The Joy of Not Playing Games
Photo: Mosaic at Basilica of Sant'Apollinare Nuovo, Ravenna, Italy. Taken by Garrett Martin, who would totally play a game that looks like that.
I left the Switch at home. I usually bring it with me when I travel, especially on long trips, not because I want to play games all the time, or can’t go two weeks without them, but because I generally have to play them as part of my job. It’s hard to write about games if you don’t play them. (Not impossible, though.) Nine trips out of 10 I never even turn that Switch on. It just takes up space in my backpack, alongside the hairbrush I never actually use and whatever book I’m not actually reading that week. Before the Switch this happened with the Vita, the 3DS, the iPad, the PSP: there was always some piece of hardware cluttering up my luggage and hardly ever getting used.

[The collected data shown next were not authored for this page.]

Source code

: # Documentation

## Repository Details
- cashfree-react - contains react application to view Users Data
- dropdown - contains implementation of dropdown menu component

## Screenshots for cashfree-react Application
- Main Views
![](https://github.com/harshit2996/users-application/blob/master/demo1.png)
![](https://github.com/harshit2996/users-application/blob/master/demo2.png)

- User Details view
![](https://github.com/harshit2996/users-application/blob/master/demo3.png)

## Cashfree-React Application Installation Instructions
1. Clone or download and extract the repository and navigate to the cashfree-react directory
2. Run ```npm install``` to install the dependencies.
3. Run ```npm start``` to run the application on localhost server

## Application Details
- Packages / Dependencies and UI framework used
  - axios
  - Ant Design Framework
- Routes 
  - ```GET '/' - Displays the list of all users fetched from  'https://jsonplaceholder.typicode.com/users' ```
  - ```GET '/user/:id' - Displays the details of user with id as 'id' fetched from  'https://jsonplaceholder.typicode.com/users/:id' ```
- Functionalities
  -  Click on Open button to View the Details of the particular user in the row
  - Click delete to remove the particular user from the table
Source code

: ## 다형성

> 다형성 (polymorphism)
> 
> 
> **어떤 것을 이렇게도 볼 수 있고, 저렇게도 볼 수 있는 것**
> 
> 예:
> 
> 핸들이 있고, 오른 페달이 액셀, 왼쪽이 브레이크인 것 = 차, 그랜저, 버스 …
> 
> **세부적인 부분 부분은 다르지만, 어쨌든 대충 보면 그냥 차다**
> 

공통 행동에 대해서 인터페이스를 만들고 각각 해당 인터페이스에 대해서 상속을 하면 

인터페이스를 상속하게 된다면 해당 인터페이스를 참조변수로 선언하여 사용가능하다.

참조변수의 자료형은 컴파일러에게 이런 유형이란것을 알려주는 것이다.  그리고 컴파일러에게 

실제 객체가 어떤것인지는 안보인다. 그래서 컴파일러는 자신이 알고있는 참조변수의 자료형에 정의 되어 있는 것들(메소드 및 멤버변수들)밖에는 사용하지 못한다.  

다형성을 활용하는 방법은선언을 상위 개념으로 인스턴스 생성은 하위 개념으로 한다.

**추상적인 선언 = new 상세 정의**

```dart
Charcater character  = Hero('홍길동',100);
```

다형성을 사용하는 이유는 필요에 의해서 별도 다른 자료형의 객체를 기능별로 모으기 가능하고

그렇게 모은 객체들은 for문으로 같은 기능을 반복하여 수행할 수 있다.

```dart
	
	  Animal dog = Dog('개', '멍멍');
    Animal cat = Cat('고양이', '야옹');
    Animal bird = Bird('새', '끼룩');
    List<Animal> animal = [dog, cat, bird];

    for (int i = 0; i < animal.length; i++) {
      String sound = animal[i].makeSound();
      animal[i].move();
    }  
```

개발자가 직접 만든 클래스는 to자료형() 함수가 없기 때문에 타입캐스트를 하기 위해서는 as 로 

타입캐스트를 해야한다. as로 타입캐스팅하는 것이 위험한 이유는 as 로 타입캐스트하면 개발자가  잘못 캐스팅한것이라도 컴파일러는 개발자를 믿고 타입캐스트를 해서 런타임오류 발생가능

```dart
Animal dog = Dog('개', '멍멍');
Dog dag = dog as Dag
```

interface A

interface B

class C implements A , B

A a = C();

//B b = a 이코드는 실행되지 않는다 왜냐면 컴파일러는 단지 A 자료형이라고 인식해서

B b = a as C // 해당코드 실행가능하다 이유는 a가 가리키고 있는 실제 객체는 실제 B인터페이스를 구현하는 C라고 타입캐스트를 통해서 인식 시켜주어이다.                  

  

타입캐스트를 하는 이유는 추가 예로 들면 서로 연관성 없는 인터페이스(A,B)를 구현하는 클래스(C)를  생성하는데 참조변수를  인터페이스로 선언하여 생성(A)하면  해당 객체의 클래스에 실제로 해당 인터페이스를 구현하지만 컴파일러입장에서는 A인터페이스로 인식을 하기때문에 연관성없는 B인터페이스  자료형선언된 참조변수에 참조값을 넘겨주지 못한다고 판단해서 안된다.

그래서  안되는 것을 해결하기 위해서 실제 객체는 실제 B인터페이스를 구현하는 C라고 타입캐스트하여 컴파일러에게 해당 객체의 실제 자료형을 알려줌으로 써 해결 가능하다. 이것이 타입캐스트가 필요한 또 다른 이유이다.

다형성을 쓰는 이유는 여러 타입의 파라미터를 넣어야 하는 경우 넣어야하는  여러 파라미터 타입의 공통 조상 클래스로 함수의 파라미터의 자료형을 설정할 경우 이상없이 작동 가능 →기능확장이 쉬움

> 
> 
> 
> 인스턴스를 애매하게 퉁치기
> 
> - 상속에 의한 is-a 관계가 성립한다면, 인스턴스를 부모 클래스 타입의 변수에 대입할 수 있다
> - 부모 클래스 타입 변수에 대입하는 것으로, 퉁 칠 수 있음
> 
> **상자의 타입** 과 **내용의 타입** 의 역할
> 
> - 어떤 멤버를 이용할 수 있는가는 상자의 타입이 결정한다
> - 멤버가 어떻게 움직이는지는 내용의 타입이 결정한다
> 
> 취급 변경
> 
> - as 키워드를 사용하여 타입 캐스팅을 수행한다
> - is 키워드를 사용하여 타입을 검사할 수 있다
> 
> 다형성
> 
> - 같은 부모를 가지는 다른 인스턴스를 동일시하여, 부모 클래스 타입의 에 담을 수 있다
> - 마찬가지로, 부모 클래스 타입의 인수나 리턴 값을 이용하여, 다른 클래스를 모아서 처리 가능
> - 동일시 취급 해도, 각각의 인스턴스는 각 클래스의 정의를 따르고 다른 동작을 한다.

I just got back from a two-week trip to Italy, a country with a solid pinball history but not much of an internationally-recognized videogame scene. (505, the publishers of Control and some other really good games, are based in Milan, but that’s about it.) This trip would have even less downtime than most; it was a cruise, a different Adriatic city almost every day, with just enough time in each port to exhaust ourselves with culture, history, and food before passing out back in our stateroom. I figured that after the mosaics of Ravenna I wouldn’t be in the mood for Elephant Mario, or whatever, and that even if I did have time to kill on the boat, I could easily take care of that with the unfinished books on my phone and at any of the well-stocked and generally free bars found throughout the ship. The Switch stayed home while I drank rum and Diets and finally read David Browne’s Sonic Youth book, and guess what: it felt amazing.